### Work request
Omit the images, then print each record below exactly as it reads.

### Dataset
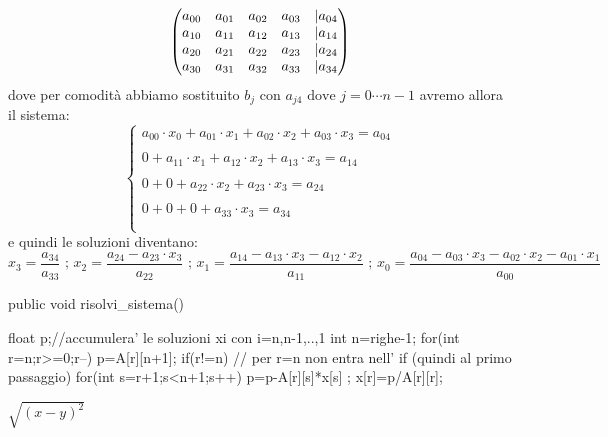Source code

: \documentclass[10pt,a4paper]{article}
\begin{document}
 \[\begin{pmatrix}
 a_{0 0}&a_{0 1}&a_{0 2}&a_{0 3}&\arrowvert a_{0 4}\\
 a_{1 0}&a_{1 1}&a_{1 2}&a_{1 3}&\arrowvert a_{1 4}\\
 a_{2 0}&a_{2 1}&a_{2 2}&a_{2 3}&\arrowvert a_{2 4}\\
 a_{3 0}&a_{3 1}&a_{3 2}&a_{3 3}&\arrowvert a_{3 4}\\
 \end{pmatrix}\] dove per comodità abbiamo sostituito $ b_j \mbox{ con  }a_{j 4}\mbox{ dove   } j=0 \cdots n-1$
 avremo allora il sistema:
  \[ \left\{
 \begin{array}{rl}
 a_{00}\cdot x_0+a_{01}\cdot x_1+a_{02}\cdot x_2+a_{03}\cdot x_3=a_{04}\\\\
 0+a_{11}\cdot x_1+a_{12}\cdot x_2+a_{13}\cdot x_3=a_{14}\\\\
 0+0+a_{22}\cdot x_2+a_{23}\cdot x_3=a_{24}\\\\
 0+0+0+a_{33}\cdot x_3=a_{34}\\\\
 \end{array}
 \right.   \]
 e quindi le soluzioni diventano:
 \[ x_3=\frac{a_{34}}{a_{3 3}} \mbox{ ; } x_2=\frac{a_{24}-a_{2 3}\cdot x_3}{a_{2 2}}\mbox{ ; }
 x_1=\frac{a_{14}-a_{1 3} \cdot x_3-a_{1 2}\cdot x_2}{a_{1 1}} \mbox{ ; }x_0=\frac{a_{04}-a_{0 3}\cdot x_3-a_{02}\cdot x_2-a_{01}\cdot x_1}{a_{00}} \]
\begin{java}
	public void risolvi_sistema()
	{
		float p;//accumulera' le soluzioni xi con i=n,n-1,..,1
		int n=righe-1;
		for(int r=n;r>=0;r--) 
		{
			p=A[r][n+1];
			if(r!=n) // per r=n non entra nell' if (quindi al primo passaggio)
			{
				for(int s=r+1;s<n+1;s++)
				{
					p=p-A[r][s]*x[s] ;
				}
			}
			x[r]=p/A[r][r];
		}
		
	}
\end{java}

$ \sqrt{(x-y)^2} $
\end{document}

### Written solution
Source code

: \documentclass[10pt,a4paper]{article}
\begin{document}
 \[\begin{pmatrix}
 a_{0 0}&a_{0 1}&a_{0 2}&a_{0 3}&\arrowvert a_{0 4}\\
 a_{1 0}&a_{1 1}&a_{1 2}&a_{1 3}&\arrowvert a_{1 4}\\
 a_{2 0}&a_{2 1}&a_{2 2}&a_{2 3}&\arrowvert a_{2 4}\\
 a_{3 0}&a_{3 1}&a_{3 2}&a_{3 3}&\arrowvert a_{3 4}\\
 \end{pmatrix}\] dove per comodità abbiamo sostituito $ b_j \mbox{ con  }a_{j 4}\mbox{ dove   } j=0 \cdots n-1$
 avremo allora il sistema:
  \[ \left\{
 \begin{array}{rl}
 a_{00}\cdot x_0+a_{01}\cdot x_1+a_{02}\cdot x_2+a_{03}\cdot x_3=a_{04}\\\\
 0+a_{11}\cdot x_1+a_{12}\cdot x_2+a_{13}\cdot x_3=a_{14}\\\\
 0+0+a_{22}\cdot x_2+a_{23}\cdot x_3=a_{24}\\\\
 0+0+0+a_{33}\cdot x_3=a_{34}\\\\
 \end{array}
 \right.   \]
 e quindi le soluzioni diventano:
 \[ x_3=\frac{a_{34}}{a_{3 3}} \mbox{ ; } x_2=\frac{a_{24}-a_{2 3}\cdot x_3}{a_{2 2}}\mbox{ ; }
 x_1=\frac{a_{14}-a_{1 3} \cdot x_3-a_{1 2}\cdot x_2}{a_{1 1}} \mbox{ ; }x_0=\frac{a_{04}-a_{0 3}\cdot x_3-a_{02}\cdot x_2-a_{01}\cdot x_1}{a_{00}} \]
\begin{java}
	public void risolvi_sistema()
	{
		float p;//accumulera' le soluzioni xi con i=n,n-1,..,1
		int n=righe-1;
		for(int r=n;r>=0;r--) 
		{
			p=A[r][n+1];
			if(r!=n) // per r=n non entra nell' if (quindi al primo passaggio)
			{
				for(int s=r+1;s<n+1;s++)
				{
					p=p-A[r][s]*x[s] ;
				}
			}
			x[r]=p/A[r][r];
		}
		
	}
\end{java}

$ \sqrt{(x-y)^2} $
\end{document}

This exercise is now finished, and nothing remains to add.